As this mishnah illustrates, there may be legal reasons to delay a child’s circumcision by one to four days. The mishnah is about to explain them, but perhaps you’d like to guess first? Got your guess? Ok, let’s keep reading the mishnah to find the answers:
If he was born at twilight and it is therefore uncertain on which day he was born, he is circumcised at nine days.
In the rabbinic world, where the setting of the sun (and not the stroke of midnight) determines the transition from one day to the next, a baby who is born as the sun sinks below the horizon might have an uncertain birthday. If we don’t know whether he was born at the tail end of Tuesday or in the first moments of Wednesday, the mishnah explains, we circumcise him on Wednesday — which might technically be the ninth day of his life.

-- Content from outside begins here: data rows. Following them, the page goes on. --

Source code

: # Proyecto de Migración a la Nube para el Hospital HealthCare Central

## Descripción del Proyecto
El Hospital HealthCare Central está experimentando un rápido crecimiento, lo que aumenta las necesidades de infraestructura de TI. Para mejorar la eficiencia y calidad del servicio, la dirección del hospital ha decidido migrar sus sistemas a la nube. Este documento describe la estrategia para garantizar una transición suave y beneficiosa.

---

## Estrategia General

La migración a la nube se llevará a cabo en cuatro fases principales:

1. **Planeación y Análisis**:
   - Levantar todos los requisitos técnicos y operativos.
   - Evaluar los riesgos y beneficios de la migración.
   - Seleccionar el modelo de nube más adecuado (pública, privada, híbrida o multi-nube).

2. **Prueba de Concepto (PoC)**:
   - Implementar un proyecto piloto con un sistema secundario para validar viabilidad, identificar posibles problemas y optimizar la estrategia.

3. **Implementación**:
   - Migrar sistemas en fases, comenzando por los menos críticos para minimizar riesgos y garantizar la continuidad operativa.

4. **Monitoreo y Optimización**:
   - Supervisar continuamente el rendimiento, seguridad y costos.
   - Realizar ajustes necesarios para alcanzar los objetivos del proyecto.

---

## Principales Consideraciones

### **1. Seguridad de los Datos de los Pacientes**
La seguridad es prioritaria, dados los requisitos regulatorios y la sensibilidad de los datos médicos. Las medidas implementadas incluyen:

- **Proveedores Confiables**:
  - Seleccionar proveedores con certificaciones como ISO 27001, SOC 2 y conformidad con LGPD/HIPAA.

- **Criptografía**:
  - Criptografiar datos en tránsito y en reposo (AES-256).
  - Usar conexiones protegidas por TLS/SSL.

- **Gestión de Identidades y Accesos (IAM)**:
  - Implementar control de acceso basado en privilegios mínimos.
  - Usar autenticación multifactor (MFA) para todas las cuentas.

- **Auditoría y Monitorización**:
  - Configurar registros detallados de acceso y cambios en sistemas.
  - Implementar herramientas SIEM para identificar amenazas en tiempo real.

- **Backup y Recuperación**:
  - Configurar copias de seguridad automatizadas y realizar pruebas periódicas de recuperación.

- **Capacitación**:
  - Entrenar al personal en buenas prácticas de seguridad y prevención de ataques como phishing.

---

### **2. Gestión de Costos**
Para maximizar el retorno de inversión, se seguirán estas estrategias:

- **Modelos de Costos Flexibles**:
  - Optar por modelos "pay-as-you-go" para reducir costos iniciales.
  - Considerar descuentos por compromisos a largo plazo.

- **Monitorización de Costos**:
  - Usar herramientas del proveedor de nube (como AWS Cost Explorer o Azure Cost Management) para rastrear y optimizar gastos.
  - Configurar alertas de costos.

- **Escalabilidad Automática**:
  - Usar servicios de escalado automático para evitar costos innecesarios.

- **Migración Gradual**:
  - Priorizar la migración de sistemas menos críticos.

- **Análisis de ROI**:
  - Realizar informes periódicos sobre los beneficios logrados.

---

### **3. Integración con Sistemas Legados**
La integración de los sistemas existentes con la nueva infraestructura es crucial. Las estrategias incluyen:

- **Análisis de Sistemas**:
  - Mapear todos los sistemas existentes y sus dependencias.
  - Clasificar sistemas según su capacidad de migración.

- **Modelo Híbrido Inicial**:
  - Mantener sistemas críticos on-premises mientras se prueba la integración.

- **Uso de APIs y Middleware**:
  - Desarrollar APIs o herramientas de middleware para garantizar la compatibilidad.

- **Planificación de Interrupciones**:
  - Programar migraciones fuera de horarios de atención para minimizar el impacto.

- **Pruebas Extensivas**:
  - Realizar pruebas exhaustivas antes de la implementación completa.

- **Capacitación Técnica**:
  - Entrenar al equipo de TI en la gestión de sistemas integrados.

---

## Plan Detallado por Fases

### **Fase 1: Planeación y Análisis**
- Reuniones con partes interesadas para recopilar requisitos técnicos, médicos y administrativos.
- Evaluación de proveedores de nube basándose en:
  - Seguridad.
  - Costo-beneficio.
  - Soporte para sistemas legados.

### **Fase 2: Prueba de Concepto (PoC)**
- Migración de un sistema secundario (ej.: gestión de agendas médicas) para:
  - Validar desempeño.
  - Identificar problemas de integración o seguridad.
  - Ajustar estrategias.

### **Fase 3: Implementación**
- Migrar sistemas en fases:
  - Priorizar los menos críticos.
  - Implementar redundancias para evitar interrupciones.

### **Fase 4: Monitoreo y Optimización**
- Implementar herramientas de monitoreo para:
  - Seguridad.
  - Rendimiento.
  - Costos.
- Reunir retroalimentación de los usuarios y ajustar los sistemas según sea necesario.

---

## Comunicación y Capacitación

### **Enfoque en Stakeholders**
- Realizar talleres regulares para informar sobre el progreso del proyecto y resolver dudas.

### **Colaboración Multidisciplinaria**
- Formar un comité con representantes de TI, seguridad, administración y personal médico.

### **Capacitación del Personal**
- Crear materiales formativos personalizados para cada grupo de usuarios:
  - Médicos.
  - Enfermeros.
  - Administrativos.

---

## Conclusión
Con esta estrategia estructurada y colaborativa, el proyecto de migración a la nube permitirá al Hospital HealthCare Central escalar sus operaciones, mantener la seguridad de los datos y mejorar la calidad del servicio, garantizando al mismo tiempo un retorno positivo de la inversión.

Ready for the answer about ten days? Here’s a clue: we’re in tractate Shabbat, so that’s going to factor in to the answer. And even though circumcision overrides Shabbat (as we recently learned), Shabbat can still interfere with certain circumcisions. Ready to find out how?
If he was born at twilight on Shabbat eve, he is circumcised at ten days.
This baby was not born midweek at sundown, but just as Shabbat was coming in. It is not known if he was born on Erev Shabbat or Shabbat itself. According to the principle articulated above, we would ordinarily be inclined to circumcise him on Shabbat which is either the eighth or ninth day of life. But because Shabbat is not certainly the right day for the circumcision, the circumcision cannot override Shabbat and is put off until Sunday — the tenth day.
But why might a circumcision be delayed until the eleventh day of life? Can you guess? Back to the mishnah:
If there was a festival after that Shabbat, he is circumcised at eleven days.
If the baby boy was born at twilight as Shabbat was coming in and Sunday happened to be a chag, a festival day, then his circumcision would also be delayed out of deference to that festival.
So that leaves only the twelve day delay to explain:
And if that Shabbat was followed by two days of Rosh Hashanah, he is circumcised at twelve days.
And, for good measure, the mishnah then notes that if a child is too ill to undergo the procedure, one of course waits until he is healthy — as long as that takes. This is the only part of the mishnah that is picked up for discussion in the Gemara. The rest is, apparently, self-explanatory.